**PROBLEM REQUIREMENTS:** Among these entries, count the lines containing the word "false" and answer with only the number.

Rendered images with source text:
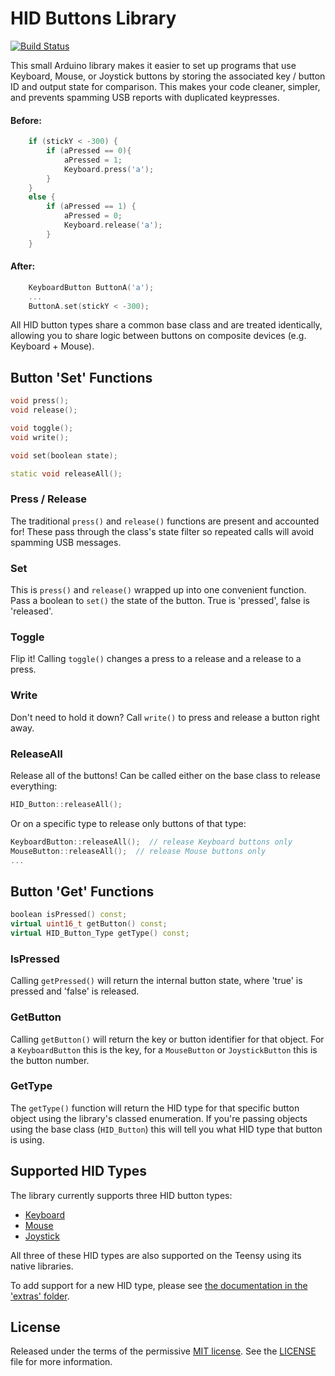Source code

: # HID Buttons Library

[![Build Status](https://travis-ci.org/dmadison/HID_Buttons.svg?branch=master)](https://travis-ci.org/dmadison/HID_Buttons)

This small Arduino library makes it easier to set up programs that use Keyboard, Mouse, or Joystick buttons by storing the associated key / button ID and output state for comparison. This makes your code cleaner, simpler, and prevents spamming USB reports with duplicated keypresses.

#### Before:

```cpp
	if (stickY < -300) {
		if (aPressed == 0){
			aPressed = 1;
			Keyboard.press('a');
		}
	}
	else {
		if (aPressed == 1) {
			aPressed = 0;
			Keyboard.release('a');
		}
	}
```

#### After:

```cpp
	KeyboardButton ButtonA('a');
	...
	ButtonA.set(stickY < -300);
```

All HID button types share a common base class and are treated identically, allowing you to share logic between buttons on composite devices (e.g. Keyboard + Mouse).

## Button 'Set' Functions
```cpp
void press();
void release();

void toggle();
void write();

void set(boolean state);

static void releaseAll();
```

### Press / Release

The traditional `press()` and `release()` functions are present and accounted for! These pass through the class's state filter so repeated calls will avoid spamming USB messages.

### Set

This is `press()` and `release()` wrapped up into one convenient function. Pass a boolean to `set()` the state of the button. True is 'pressed', false is 'released'.

### Toggle

Flip it! Calling `toggle()` changes a press to a release and a release to a press.

### Write

Don't need to hold it down? Call `write()` to press and release a button right away.

### ReleaseAll

Release all of the buttons! Can be called either on the base class to release everything:
```cpp
HID_Button::releaseAll();
```
Or on a specific type to release only buttons of that type:
```cpp
KeyboardButton::releaseAll();  // release Keyboard buttons only
MouseButton::releaseAll();  // release Mouse buttons only
...
```
## Button 'Get' Functions
```cpp
boolean isPressed() const;
virtual uint16_t getButton() const;
virtual HID_Button_Type getType() const;
```

### IsPressed

Calling `getPressed()` will return the internal button state, where 'true' is pressed and 'false' is released.

### GetButton

Calling `getButton()` will return the key or button identifier for that object. For a `KeyboardButton` this is the key, for a `MouseButton` or `JoystickButton` this is the button number.

### GetType

The `getType()` function will return the HID type for that specific button object using the library's classed enumeration. If you're passing objects using the base class (`HID_Button`) this will tell you what HID type that button is using.

## Supported HID Types
The library currently supports three HID button types:
* [Keyboard](https://www.arduino.cc/reference/en/language/functions/usb/keyboard/)
* [Mouse](https://www.arduino.cc/reference/en/language/functions/usb/mouse/)
* [Joystick](https://github.com/MHeironimus/ArduinoJoystickLibrary)

All three of these HID types are also supported on the Teensy using its native libraries.

To add support for a new HID type, please see [the documentation in the 'extras' folder](extras/Adding%20New%20Button%20Types.md).

## License
Released under the terms of the permissive [MIT license](https://opensource.org/licenses/MIT). See the [LICENSE](LICENSE) file for more information.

**SOLUTION TO THE EXERCISE:** 2